La poesia della settimana: Allen Ginsberg
I versi conclusivi di un’opera epica del panorama letterario internazionale. Dopo quasi sessanta anni, ancora attuali.
Urlo
*Carl Solomon! Sono con te a Rockland
dove sei piu’ pazzo di me
Sono con te a Rockland
dove dovrai sentirti ben strano
Sono con te a Rockland
dove imiti l’ombra di mia madre
Sono con te a Rockland
dove hai assassinato le tue dodici segretarie
Sono con te a Rockland
dove ridi per questo umorismo invisibile
Sono con te a Rockland
dove siamo grandi scrittori sulla stessa orribile macchina da scrivere
Sono con te a Rockland
dove la tua condizione e’ diventata seria e lo riporta la radio
Sono con te a Rockland
dove le facolta’ del cranio non tollerano piu’ i vermi dei
sensi
Sono con te a Rockland
dove bevi il te’ dal seno delle zitelle di Utica
Sono con te a Rockland
dove fai battute sul fisico delle tue infermiere le arpie del Bronx
Sono con te a Rockland
dove gridi in camicia di forza che stai perdendo la partita
dell’autentico pingpong degli abissi
Sono con te a Rockland
dove pesti sul pianoforte catatonico l’anima e’ innocente e
immortale non dovrebbe morire mai empiamente in un manicomio -armato
Sono con te a Rockland
dove cinquanta altri shock non restituiranno mai piu’ la tua anima al -corpo
dal suo pellegrinaggio verso una croce nel nulla
Sono con te a Rockland
dove accusi i dottori di demenza e trami la rivoluzione
ebrea socialista contro il Golgota nazionale fascista
Sono con te a Rockland
dove separerai i cieli di Long Island e farai risorgere il tuo
vivente Gesu’ umano dalla tomba sovrumana
Sono con te a Rockland
dove ci sono venticinquemila compagni rabbiosi che cantano tutti -assieme
le strofe finali dell’Internazionale
Sono con te a Rockland
dove abbracciamo e baciamo gli Stati Uniti sotto le lenzuola gli
Stati Uniti che tossisce tutta la notte e non ci lascia dormire
Sono con te a Rockland
dove ci svegliamo elettrificati dal coma per gli aeroplani delle
nostre anime che rombano sul tetto sono venuti a sganciare bombe -angeliche
l’ospedale si illumina mura immaginarie franano O smunte legioni
correte fuori O scossa di grazia a stelle e strisce la guerra
eterna e’ giunta O vittoria lascia perdere le mutande siamo liberi
Sono con te a Rockland
nei miei sogni cammini gocciolando da un viaggio di mare -sull’autostrada
attraverso l’America in lacrime verso la porta della mia villetta nella -notte
dell’Occidente
*Carl Solomon (New York, 30 marzo 1928 – New York, 26 febbraio 1993) è stato un poeta e scrittore statunitense, che Ginsber conobbe nel manicomio di Rockland
Allen Ginsberg, nato a Newark il 3 giugno 1926 e morì in New Jersey il 5 aprile 1997, non poteva non collocarsi nel periodo culturale e letterario che passerà alla storia con il nome di Beat Generation. Sotto certi versi, una collocazione che riduce e semplifica la produzione lirica di uno dei cantori più crudi e realistici americani, che influenzerà le generazioni a venire di tutto il mondo.

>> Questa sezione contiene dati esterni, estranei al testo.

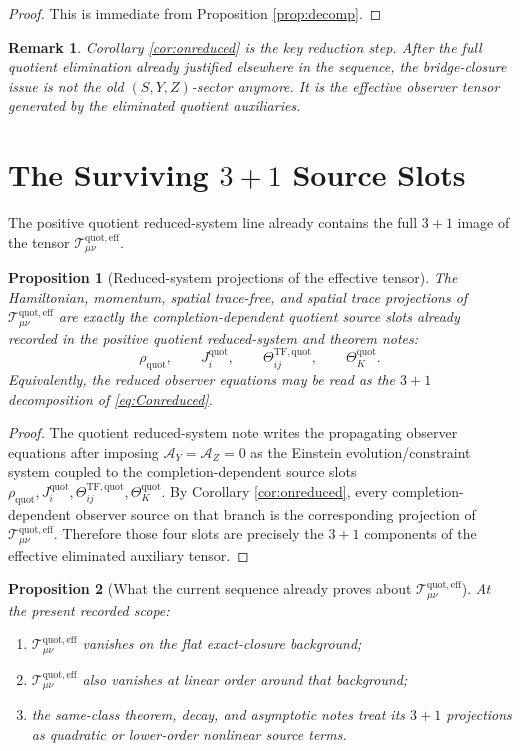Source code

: \documentclass[11pt]{article}
\newcommand{\AY}{\mathcal A_Y}
\newcommand{\AZ}{\mathcal A_Z}
\newcommand{\EffAux}{\mathcal T_{\mu\nu}^{\mathrm{quot,eff}}}
\newtheorem{proposition}{Proposition}
\newtheorem{remark}{Remark}
\begin{document}
\begin{proof}
This is immediate from Proposition \ref{prop:decomp}.
\end{proof}

\begin{remark}
Corollary \ref{cor:onreduced} is the key reduction step. After the full quotient elimination already justified elsewhere in the sequence, the bridge-closure issue is not the old \((S,Y,Z)\)-sector anymore. It is the effective observer tensor generated by the eliminated quotient auxiliaries.
\end{remark}

\section{The Surviving \texorpdfstring{$3+1$}{3+1} Source Slots}

The positive quotient reduced-system line already contains the full \(3+1\) image of the tensor \(\EffAux\).

\begin{proposition}[Reduced-system projections of the effective tensor]
\label{prop:3plus1}
The Hamiltonian, momentum, spatial trace-free, and spatial trace projections of \(\EffAux\) are exactly the completion-dependent quotient source slots already recorded in the positive quotient reduced-system and theorem notes:
\[
\rho_{\mathrm{quot}},
\qquad
J_i^{\mathrm{quot}},
\qquad
\Theta_{ij}^{\mathrm{TF,quot}},
\qquad
\Theta_K^{\mathrm{quot}}.
\]
Equivalently, the reduced observer equations may be read as the \(3+1\) decomposition of \eqref{eq:Conreduced}.
\end{proposition}

\begin{proof}
The quotient reduced-system note writes the propagating observer equations after imposing \(\AY=\AZ=0\) as the Einstein evolution/constraint system coupled to the completion-dependent source slots \(\rho_{\mathrm{quot}},J_i^{\mathrm{quot}},\Theta_{ij}^{\mathrm{TF,quot}},\Theta_K^{\mathrm{quot}}\). By Corollary \ref{cor:onreduced}, every completion-dependent observer source on that branch is the corresponding projection of \(\EffAux\). Therefore those four slots are precisely the \(3+1\) components of the effective eliminated auxiliary tensor.
\end{proof}

\begin{proposition}[What the current sequence already proves about \texorpdfstring{\(\EffAux\)}{Teff}]
\label{prop:linear}
At the present recorded scope:
\begin{enumerate}
    \item \(\EffAux\) vanishes on the flat exact-closure background;
    \item \(\EffAux\) also vanishes at linear order around that background;
    \item the same-class theorem, decay, and asymptotic notes treat its \(3+1\) projections as quadratic or lower-order nonlinear source terms.
\end{enumerate}
\end{proposition}
\end{document}
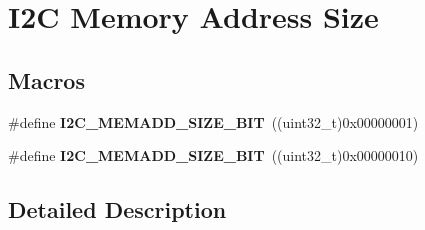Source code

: \hypertarget{group___i2_c___memory___address___size}{}\section{I2C Memory Address Size}
\label{group___i2_c___memory___address___size}
\subsection*{Macros}
\begin{DoxyCompactItemize}
\item 
\#define {\bfseries I2\+C\+\_\+\+M\+E\+M\+A\+D\+D\+\_\+\+S\+I\+Z\+E\+\_\+B\+IT}~((uint32\+\_\+t)0x00000001)\hypertarget{group___i2_c___memory___address___size_ga44007b689fa80deeab22820ad0b2dc6d}{}\label{group___i2_c___memory___address___size_ga44007b689fa80deeab22820ad0b2dc6d}

\item 
\#define {\bfseries I2\+C\+\_\+\+M\+E\+M\+A\+D\+D\+\_\+\+S\+I\+Z\+E\+\_\+B\+IT}~((uint32\+\_\+t)0x00000010)\hypertarget{group___i2_c___memory___address___size_ga5b8c4b7d245fd7ab998acf2c7edd61a4}{}\label{group___i2_c___memory___address___size_ga5b8c4b7d245fd7ab998acf2c7edd61a4}

\end{DoxyCompactItemize}


\subsection{Detailed Description}
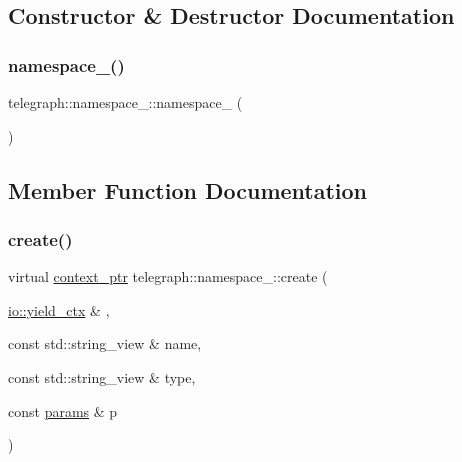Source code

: \subsection{Constructor \& Destructor Documentation}
\mbox{\label{classtelegraph_1_1namespace___a0ea0a99c1d31a5e867ccd0bd8f3d0917}} 
\subsubsection{\texorpdfstring{namespace\+\_\+()}{namespace\_()}}
{\footnotesize\ttfamily telegraph\+::namespace\+\_\+\+::namespace\+\_\+ (\begin{DoxyParamCaption}{ }\end{DoxyParamCaption})\hspace{0.3cm}{\ttfamily [inline]}}



\subsection{Member Function Documentation}
\mbox{\label{classtelegraph_1_1namespace___ab7a20d98f18494d8e11aada783221dd5}} 
\subsubsection{\texorpdfstring{create()}{create()}}
{\footnotesize\ttfamily virtual \hyperlink{namespacetelegraph_a332e681f0d44a1308cf3a013a9dd140f}{context\+\_\+ptr} telegraph\+::namespace\+\_\+\+::create (\begin{DoxyParamCaption}\item[{\hyperlink{structboost_1_1asio_1_1yield__ctx}{io\+::yield\+\_\+ctx} \&}]{,  }\item[{const std\+::string\+\_\+view \&}]{name,  }\item[{const std\+::string\+\_\+view \&}]{type,  }\item[{const \hyperlink{classtelegraph_1_1params}{params} \&}]{p }\end{DoxyParamCaption})\hspace{0.3cm}{\ttfamily [pure virtual]}}



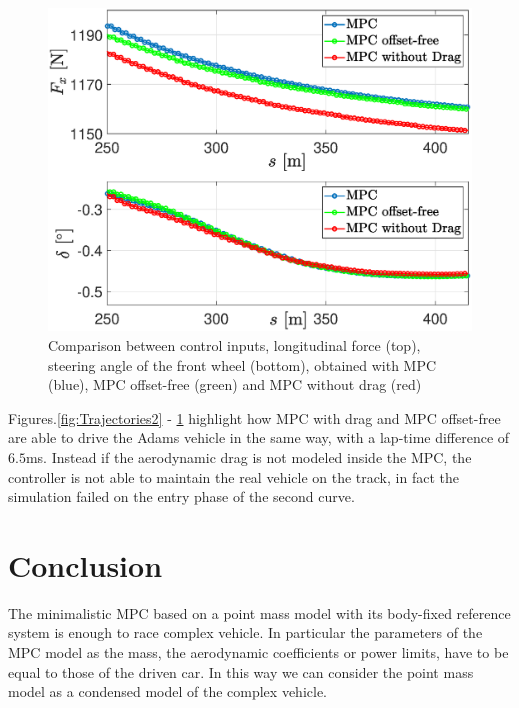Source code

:\documentclass[conference]{IEEEtran} %
\begin{document}
\begin{figure}[htb] \centering
	\includegraphics[width=1.\linewidth]{steer_fx}
	\caption{Comparison between control inputs, longitudinal force (top), steering angle of the front wheel (bottom), obtained with MPC (blue), MPC offset-free (green) and MPC without drag (red)}
	\label{fig:steer_fx}
\end{figure}

Figures.\ref{fig:Trajectories2} - \ref{fig:steer_fx} highlight how MPC with drag and MPC offset-free are able to drive the Adams vehicle in the same way, with a lap-time difference of $6.5$ms. Instead if the aerodynamic drag is not modeled inside the MPC, the controller is not able to maintain the real vehicle on the track, in fact the simulation failed on the entry phase of the second curve.



\section{Conclusion}
The minimalistic MPC based on a point mass model with its body-fixed reference system is enough to race complex vehicle. In particular the parameters of the MPC model as the mass, the aerodynamic coefficients or power limits, have to be equal to those of the driven car. In this way we can consider the point mass model as a condensed model of the complex vehicle.
\end{document}
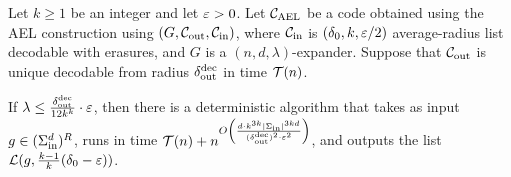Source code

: \begin{theorem}\label{thm:sos_technical}
%
Let $k\geq 1$ be an integer and let $\varepsilon > 0$. Let ${ {\mathcal C}_{\mathrm{AEL}} }$ be a
code obtained using the AEL construction using  $(G, {\mathcal C}_{\mathrm{out}}, {\mathcal C}_{\mathrm{in}})$, where ${\mathcal C}_{\mathrm{in}}$ is $(\delta_0, k, \varepsilon/2)$ average-radius list decodable with erasures, and $G$ is a $(n,d,\lambda)$-expander. 
%
Suppose that ${\mathcal C}_{\mathrm{out}}$ is unique decodable from radius $\delta_{\mathrm{out}}^{\mathrm{dec}}$ in time ${\mathcal T}(n)$.

If $\lambda \leq \frac{\delta_{\mathrm{out}}^{\mathrm{dec}}}{12{k}^{k}} \cdot \varepsilon$, then there is a deterministic algorithm that takes as input $g\in (\Sigma_{\mathrm{in}}^d)^R$, runs in time ${\mathcal T}(n) + n^{O\left( \frac{d \cdot k^{3k}|\Sigma_{\mathrm{in}}|^{3kd}}{(\delta_{\mathrm{out}}^{\mathrm{dec}})^2\cdot \varepsilon^2}\right)}$, and outputs the list ${\mathcal L}(g,\frac{k-1}{k}(\delta_0-\varepsilon))$.
\end{theorem}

Se fare poesia è comunicare sensazioni, sentimenti, stati d’animo, ma anche il proprio disagio del vivere, Ginsberg usò la sua lirica per denunciare le pietre rotolanti che il consumismo americano aveva messo in moto e che, oggi forse più di ieri, ha confermato che l’Urlo del poeta si sia smarrito nel vento, come un altro giullare quale Bob Dylan ebbe a cantare successivamente.
Ma il suo poema più famoso non è solo una denuncia contro la società americana e il suo infinito fascino verso la ricchezza, la perdizione e lo stillicidio di valori. Una società affacciata ad una delle tante guerre statunitensi, mai risolutive né sostenute da validi motivi per mandare anatomia umana al macello. Un altro cantore americano, Henry Miller, più volte si scagliò contro la follia della guerra, e già un decennio prima scrisse nel suo Air conditioned nightmare che "...due errori divisi a metà, non creeranno una giustizia".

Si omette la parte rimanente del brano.